Looking at all your answers depresses me, coz as far as i remember i didnt get any of them
I thought i did well in paper 2 and all!!

I reckon i got a c3 overall, i hope so i dont want a D, but thats usually what i get in maths

JamesJB

irish_man wrote: »

normally you don't lose marks for not proving it

I'd believe that but they could make the marking sheme harsh to account for so many people feeling that the exam was the easiest in the past 6-7 years... Hopefully not!

hunii07

blacklionboy wrote: »

I got x^2+y^2= 20 but im sure its wrong!

I got the same I think.....:P

OConallain

EuropeanSon wrote: »

Correct. That's how I did it.

but dose that actully prove its a right angles triangle? dat jus prove dat p^2 + q^2 is greater than 2pq?!

EuropeanSon

OConallain wrote: »

but dose that actully prove its a right angles triangle? dat jus prove dat p^2 + q^2 is greater than 2pq?!

Yeah. I did that first to prove p^2 + q^2 was the longest side (the hypotenuse). Then I proved it was right angled with Pythagorus' theorum.

**Timbuk2**

OConallain wrote: »

but dose that actully prove its a right angles triangle? dat jus prove dat p^2 + q^2 is greater than 2pq?!

No, that's just to prove that the side A is the hypoteneuse. You then use Pythagoras Theorem, or the Cosine Rule, to prove that it is a right angled triangle.

Edit: Beaten by EuropeanSon :P

Areq

MathsNerd31 wrote: »

I've attached full solutions to both papers.

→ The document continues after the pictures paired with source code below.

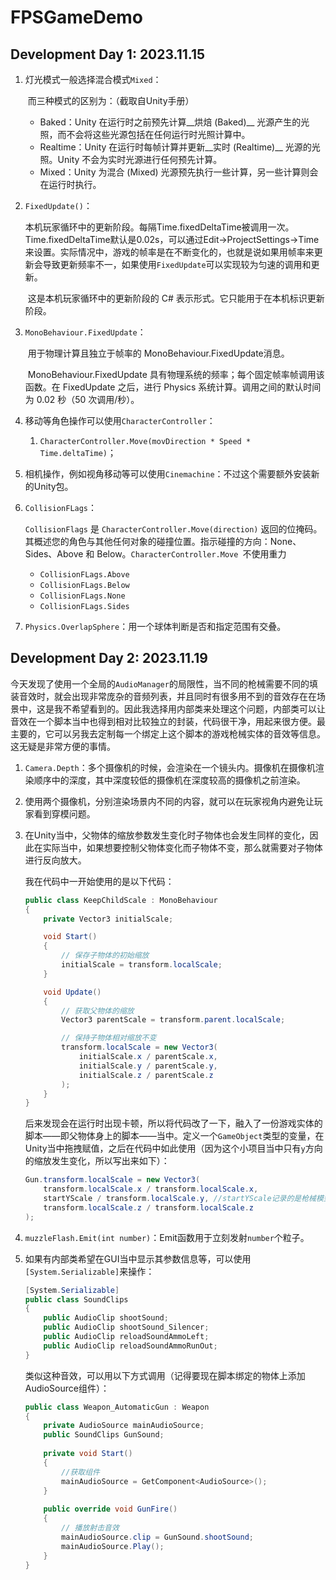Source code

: # FPSGameDemo

## Development Day 1: 2023.11.15

1. 灯光模式一般选择混合模式`Mixed`：

   ​	而三种模式的区别为：（截取自Unity手册）

   - Baked：Unity 在运行时之前预先计算__烘焙 (Baked)__ 光源产生的光照，而不会将这些光源包括在任何运行时光照计算中。
   - Realtime：Unity 在运行时每帧计算并更新__实时 (Realtime)__ 光源的光照。Unity 不会为实时光源进行任何预先计算。
   - Mixed：Unity 为混合 (Mixed) 光源预先执行一些计算，另一些计算则会在运行时执行。

2. `FixedUpdate()`：

   ​	本机玩家循环中的更新阶段。每隔Time.fixedDeltaTime被调用一次。Time.fixedDeltaTime默认是0.02s，可以通过Edit->ProjectSettings->Time来设置。实际情况中，游戏的帧率是在不断变化的，也就是说如果用帧率来更新会导致更新频率不一，如果使用`FixedUpdate`可以实现较为匀速的调用和更新。

   ​	这是本机玩家循环中的更新阶段的 C# 表示形式。它只能用于在本机标识更新阶段。

3. `MonoBehaviour.FixedUpdate`：

   ​	用于物理计算且独立于帧率的 MonoBehaviour.FixedUpdate消息。

   ​	MonoBehaviour.FixedUpdate 具有物理系统的频率；每个固定帧率帧调用该函数。在 FixedUpdate 之后，进行 Physics 系统计算。调用之间的默认时间为 0.02 秒（50 次调用/秒）。

4. 移动等角色操作可以使用`CharacterController`：

   1. `CharacterController.Move(movDirection * Speed * Time.deltaTime)`；

5. 相机操作，例如视角移动等可以使用`Cinemachine`：不过这个需要额外安装新的Unity包。

6. `CollisionFLags`：

   `CollisionFlags` 是 `CharacterController.Move(direction)` 返回的位掩码。其概述您的角色与其他任何对象的碰撞位置。指示碰撞的方向：None、Sides、Above 和 Below。`CharacterController.Move `不使用重力

   - `CollisionFLags.Above`
   - `CollisionFLags.Below`
   - `CollisionFLags.None`
   - `CollisionFLags.Sides`

7. `Physics.OverlapSphere`：用一个球体判断是否和指定范围有交叠。



## Development Day 2: 2023.11.19

​	今天发现了使用一个全局的`AudioManager`的局限性，当不同的枪械需要不同的填装音效时，就会出现非常庞杂的音频列表，并且同时有很多用不到的音效存在在场景中，这是我不希望看到的。因此我选择用内部类来处理这个问题，内部类可以让音效在一个脚本当中也得到相对比较独立的封装，代码很干净，用起来很方便。最主要的，它可以另我去定制每一个绑定上这个脚本的游戏枪械实体的音效等信息。这无疑是非常方便的事情。

1. `Camera.Depth`：多个摄像机的时候，会渲染在一个镜头内。摄像机在摄像机渲染顺序中的深度，其中深度较低的摄像机在深度较高的摄像机之前渲染。

2. 使用两个摄像机，分别渲染场景内不同的内容，就可以在玩家视角内避免让玩家看到穿模问题。

3. 在Unity当中，父物体的缩放参数发生变化时子物体也会发生同样的变化，因此在实际当中，如果想要控制父物体变化而子物体不变，那么就需要对子物体进行反向放大。

   我在代码中一开始使用的是以下代码：

   ```c#
   public class KeepChildScale : MonoBehaviour
   {
       private Vector3 initialScale;
   
       void Start()
       {
           // 保存子物体的初始缩放
           initialScale = transform.localScale;
       }
   
       void Update()
       {
           // 获取父物体的缩放
           Vector3 parentScale = transform.parent.localScale;
   
           // 保持子物体相对缩放不变
           transform.localScale = new Vector3(
               initialScale.x / parentScale.x,
               initialScale.y / parentScale.y,
               initialScale.z / parentScale.z
           );
       }
   }
   ```

   后来发现会在运行时出现卡顿，所以将代码改了一下，融入了一份游戏实体的脚本——即父物体身上的脚本——当中。定义一个`GameObject`类型的变量，在Unity当中拖拽赋值，之后在代码中如此使用（因为这个小项目当中只有`y`方向的缩放发生变化，所以写出来如下）：

   ```C#
   Gun.transform.localScale = new Vector3(
       transform.localScale.x / transform.localScale.x,
       startYScale / transform.localScale.y, //startYScale记录的是枪械模型初始的缩放值。
       transform.localScale.z / transform.localScale.z
   );
   ```

4. `muzzleFlash.Emit(int number)`：Emit函数用于立刻发射`number`个粒子。

5. 如果有内部类希望在GUI当中显示其参数信息等，可以使用`[System.Serializable]`来操作：

   ```	C#
   [System.Serializable]
   public class SoundClips
   {
       public AudioClip shootSound;
       public AudioClip shootSound_Silencer;
       public AudioClip reloadSoundAmmoLeft;
       public AudioClip reloadSoundAmmoRunOut;
   }
   ```

   类似这种音效，可以用以下方式调用（记得要现在脚本绑定的物体上添加AudioSource组件）：

   ```C#
   public class Weapon_AutomaticGun : Weapon
   {
       private AudioSource mainAudioSource;
       public SoundClips GunSound;
       
       private void Start()
       {
           //获取组件
           mainAudioSource = GetComponent<AudioSource>();
       }
       
       public override void GunFire()
       {
           // 播放射击音效
           mainAudioSource.clip = GunSound.shootSound;
           mainAudioSource.Play();
       }
   }
   ```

where did you get them from? :eek:

EuropeanSon

MathsNerd31 wrote: »

I've attached full solutions to both papers.

I appear to have gotten 100%, or very close to it. Nice.

I'd question your answer to Paper 1 Q4.(c)(iii), however. I had loads of time, so I worked it out manually by adding each term, and got 27430 or something similar, my memory is hazy.

EuropeanSon

MathsNerd31 wrote: »

The maths don't lie. My answer is right.

Perhaps. I don't think so, though.

Are you a teacher? A student?

BL1993

MathsNerd31 wrote: »

The maths don't lie. My answer is right.

Well your answer for 7.b. part 3 is wrong. It is done using:

p(A and B but not C) + P(A and C but not + P(C and B but not A) + P(A and b and c) where A is the novel, B is the drama and C is the poem. To justify myself, how can the prob. to study atleast 2 be smaller than the prob to study 3?

I get 19/24 btw.